U.S. officials linked the support to specific Argentine policy reforms. These include the lifting of tax holidays that previously benefited major commodity exporters. By addressing these distortions in foreign exchange markets, U.S. expects Argentina to demonstrate commitment to structural reforms in order to secure long-term financial stability.
The announcement immediately boosted Argentine debt prices in the market. The 2030 U.S. dollar bond notably climbed by more than two cents on the dollar. Markets interpreted the statement as a stable and definitive backstop that reduces fears of an imminent default and eases speculative pressure on the struggling Argentine peso.

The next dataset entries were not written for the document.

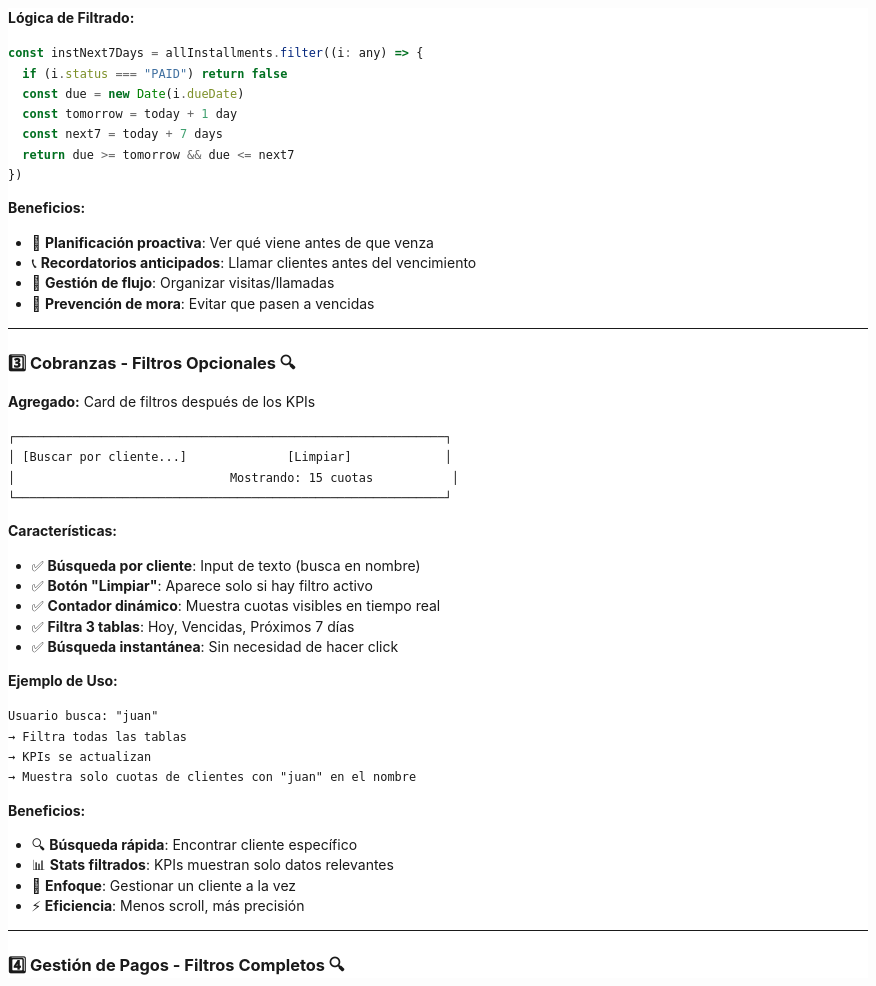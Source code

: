 **Lógica de Filtrado:**
```javascript
const instNext7Days = allInstallments.filter((i: any) => {
  if (i.status === "PAID") return false
  const due = new Date(i.dueDate)
  const tomorrow = today + 1 day
  const next7 = today + 7 days
  return due >= tomorrow && due <= next7
})
```

**Beneficios:**
- 📅 **Planificación proactiva**: Ver qué viene antes de que venza
- 📞 **Recordatorios anticipados**: Llamar clientes antes del vencimiento
- 💼 **Gestión de flujo**: Organizar visitas/llamadas
- 🎯 **Prevención de mora**: Evitar que pasen a vencidas

---

### 3️⃣ **Cobranzas - Filtros Opcionales** 🔍

**Agregado:** Card de filtros después de los KPIs

```tsx
┌────────────────────────────────────────────────────────────┐
│ [Buscar por cliente...]              [Limpiar]             │
│                              Mostrando: 15 cuotas           │
└────────────────────────────────────────────────────────────┘
```

**Características:**
- ✅ **Búsqueda por cliente**: Input de texto (busca en nombre)
- ✅ **Botón "Limpiar"**: Aparece solo si hay filtro activo
- ✅ **Contador dinámico**: Muestra cuotas visibles en tiempo real
- ✅ **Filtra 3 tablas**: Hoy, Vencidas, Próximos 7 días
- ✅ **Búsqueda instantánea**: Sin necesidad de hacer click

**Ejemplo de Uso:**
```
Usuario busca: "juan"
→ Filtra todas las tablas
→ KPIs se actualizan
→ Muestra solo cuotas de clientes con "juan" en el nombre
```

**Beneficios:**
- 🔍 **Búsqueda rápida**: Encontrar cliente específico
- 📊 **Stats filtrados**: KPIs muestran solo datos relevantes
- 🎯 **Enfoque**: Gestionar un cliente a la vez
- ⚡ **Eficiencia**: Menos scroll, más precisión

---

### 4️⃣ **Gestión de Pagos - Filtros Completos** 🔍
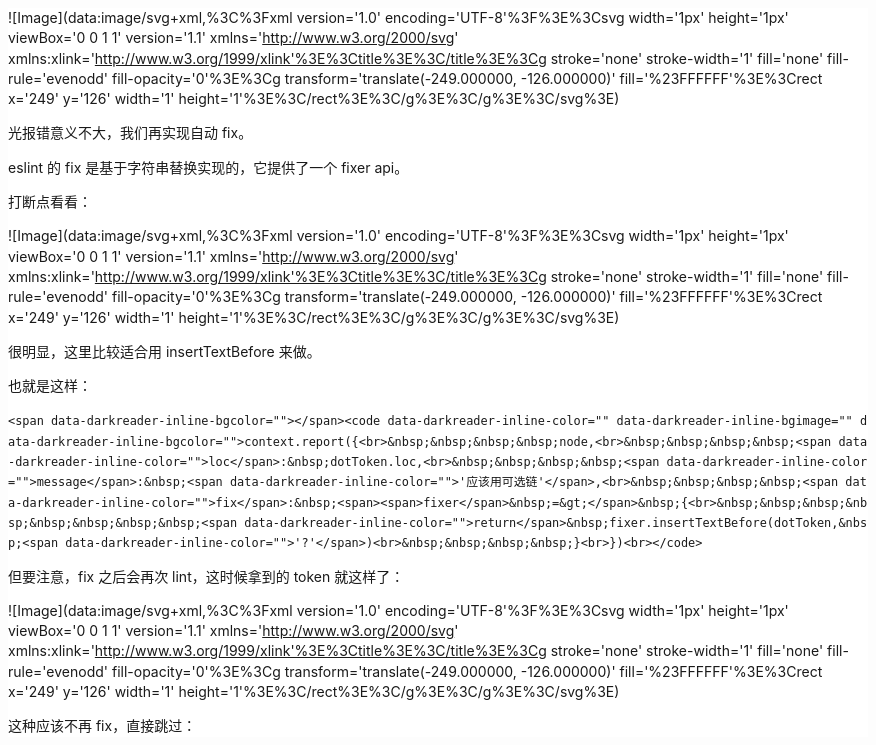 ![Image](data:image/svg+xml,%3C%3Fxml version='1.0' encoding='UTF-8'%3F%3E%3Csvg width='1px' height='1px' viewBox='0 0 1 1' version='1.1' xmlns='http://www.w3.org/2000/svg' xmlns:xlink='http://www.w3.org/1999/xlink'%3E%3Ctitle%3E%3C/title%3E%3Cg stroke='none' stroke-width='1' fill='none' fill-rule='evenodd' fill-opacity='0'%3E%3Cg transform='translate(-249.000000, -126.000000)' fill='%23FFFFFF'%3E%3Crect x='249' y='126' width='1' height='1'%3E%3C/rect%3E%3C/g%3E%3C/g%3E%3C/svg%3E)

光报错意义不大，我们再实现自动 fix。

eslint 的 fix 是基于字符串替换实现的，它提供了一个 fixer api。

打断点看看：

![Image](data:image/svg+xml,%3C%3Fxml version='1.0' encoding='UTF-8'%3F%3E%3Csvg width='1px' height='1px' viewBox='0 0 1 1' version='1.1' xmlns='http://www.w3.org/2000/svg' xmlns:xlink='http://www.w3.org/1999/xlink'%3E%3Ctitle%3E%3C/title%3E%3Cg stroke='none' stroke-width='1' fill='none' fill-rule='evenodd' fill-opacity='0'%3E%3Cg transform='translate(-249.000000, -126.000000)' fill='%23FFFFFF'%3E%3Crect x='249' y='126' width='1' height='1'%3E%3C/rect%3E%3C/g%3E%3C/g%3E%3C/svg%3E)

很明显，这里比较适合用 insertTextBefore 来做。

也就是这样：

```
<span data-darkreader-inline-bgcolor=""></span><code data-darkreader-inline-color="" data-darkreader-inline-bgimage="" data-darkreader-inline-bgcolor="">context.report({<br>&nbsp;&nbsp;&nbsp;&nbsp;node,<br>&nbsp;&nbsp;&nbsp;&nbsp;<span data-darkreader-inline-color="">loc</span>:&nbsp;dotToken.loc,<br>&nbsp;&nbsp;&nbsp;&nbsp;<span data-darkreader-inline-color="">message</span>:&nbsp;<span data-darkreader-inline-color="">'应该用可选链'</span>,<br>&nbsp;&nbsp;&nbsp;&nbsp;<span data-darkreader-inline-color="">fix</span>:&nbsp;<span><span>fixer</span>&nbsp;=&gt;</span>&nbsp;{<br>&nbsp;&nbsp;&nbsp;&nbsp;&nbsp;&nbsp;&nbsp;&nbsp;<span data-darkreader-inline-color="">return</span>&nbsp;fixer.insertTextBefore(dotToken,&nbsp;<span data-darkreader-inline-color="">'?'</span>)<br>&nbsp;&nbsp;&nbsp;&nbsp;}<br>})<br></code>
```

但要注意，fix 之后会再次 lint，这时候拿到的 token 就这样了：

![Image](data:image/svg+xml,%3C%3Fxml version='1.0' encoding='UTF-8'%3F%3E%3Csvg width='1px' height='1px' viewBox='0 0 1 1' version='1.1' xmlns='http://www.w3.org/2000/svg' xmlns:xlink='http://www.w3.org/1999/xlink'%3E%3Ctitle%3E%3C/title%3E%3Cg stroke='none' stroke-width='1' fill='none' fill-rule='evenodd' fill-opacity='0'%3E%3Cg transform='translate(-249.000000, -126.000000)' fill='%23FFFFFF'%3E%3Crect x='249' y='126' width='1' height='1'%3E%3C/rect%3E%3C/g%3E%3C/g%3E%3C/svg%3E)

这种应该不再 fix，直接跳过：

```
```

Bessent stressed that private investment from U.S. firms may follow the example of the Treasury if electoral results in Argentina prove favorable. He noted that Washington has been in direct communication with U.S. firms seeking opportunities, but only under conditions of political stability and consistent adherence to reform commitments.
The arrangement risks creating dependency and exposes U.S. taxpayers to potential losses. There are also concerns over the fact that conditioning assistance to the election outcome in Argentina could appear as a form of foreign interference in domestic politics. This could undermine the legitimacy of the program and the Milei government.
Nevertheless, the Treasury argued that Argentina is a strategically vital ally in Latin America. By deploying robust financial instruments, the Trump administration hopes to prevent contagion from the crisis in Argentina spreading to broader emerging markets while simultaneously reinforcing U.S. influence against rivals such as China in the region.